The Boss and Dilbert stand in front of a room of people. The Boss says, "The award for best attendance goes to Dilbert." Dilbert says, "I'd like to thank the people who made this possible." Dilbert continues, "First, I'd like to thank the women in the company who have rejected me over the years . . ." Dilbert continues, "Because of them I have no germ-riddled children to infect me." Dilbert continues, "And thanks to my co-workers for never telling me about important meetings, thus keeping my germ exposure to a minimum." Dilbert continues, "And thanks to my boss for never assigning a project important enough to induce stress and weaken my immune system." Dilbert continues, "But what makes this award special is that each of you had to get sick in order for me to win." Dilbert arrives at home and says, "When you have your health, you have everything, Dogbert." Dogbert replies, "No, you also have to gloat."

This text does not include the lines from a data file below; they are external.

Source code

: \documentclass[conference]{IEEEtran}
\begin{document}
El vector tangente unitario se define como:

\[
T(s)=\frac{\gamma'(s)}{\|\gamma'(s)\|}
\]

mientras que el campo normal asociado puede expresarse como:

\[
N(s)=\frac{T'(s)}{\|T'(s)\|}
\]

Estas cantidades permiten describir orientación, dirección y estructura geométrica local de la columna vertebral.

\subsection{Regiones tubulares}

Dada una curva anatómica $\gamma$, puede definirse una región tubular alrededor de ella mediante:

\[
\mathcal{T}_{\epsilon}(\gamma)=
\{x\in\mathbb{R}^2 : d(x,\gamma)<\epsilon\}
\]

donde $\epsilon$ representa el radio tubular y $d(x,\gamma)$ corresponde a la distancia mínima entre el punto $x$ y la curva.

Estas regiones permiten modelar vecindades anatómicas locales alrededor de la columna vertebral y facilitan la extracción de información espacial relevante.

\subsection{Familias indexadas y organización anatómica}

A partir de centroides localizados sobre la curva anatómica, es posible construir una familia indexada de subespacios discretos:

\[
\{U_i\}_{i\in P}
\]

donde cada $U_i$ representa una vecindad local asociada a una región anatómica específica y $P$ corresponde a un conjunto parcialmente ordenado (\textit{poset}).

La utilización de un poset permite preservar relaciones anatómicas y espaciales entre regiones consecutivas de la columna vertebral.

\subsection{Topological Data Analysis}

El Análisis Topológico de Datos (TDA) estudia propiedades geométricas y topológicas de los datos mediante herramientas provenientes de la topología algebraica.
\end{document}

Dilbert sits on an examining table wearing only his underwear. He asks, "Is it the flu?" The doctor looks at a chart and says, "Hmm . . ." The doctor says, "I had the computer run an economic report on the market value of your organs." The doctor continues, "I could make thousands of dollars by selling your parts for transplants." The doctor continues, "Of course, this is all moot unless you die in my office while under my care." The doctor says, "But if I let you die from the flu then my malpractice insurance will go up again." The doctor continues, "But if you live I can continue to bill you for unnecessary tests." The doctor continues, "There's a slight economic advantage to keeping you alive . . . If you leave three pints of blood and do me a little favor." Back at home, Dilbert lies face down on the bed. He tells Dogbert, "Then I had to wax his Jeep with my clothes." Dogbert replies, "Apparently he didn't know what kind of fabrics you wear."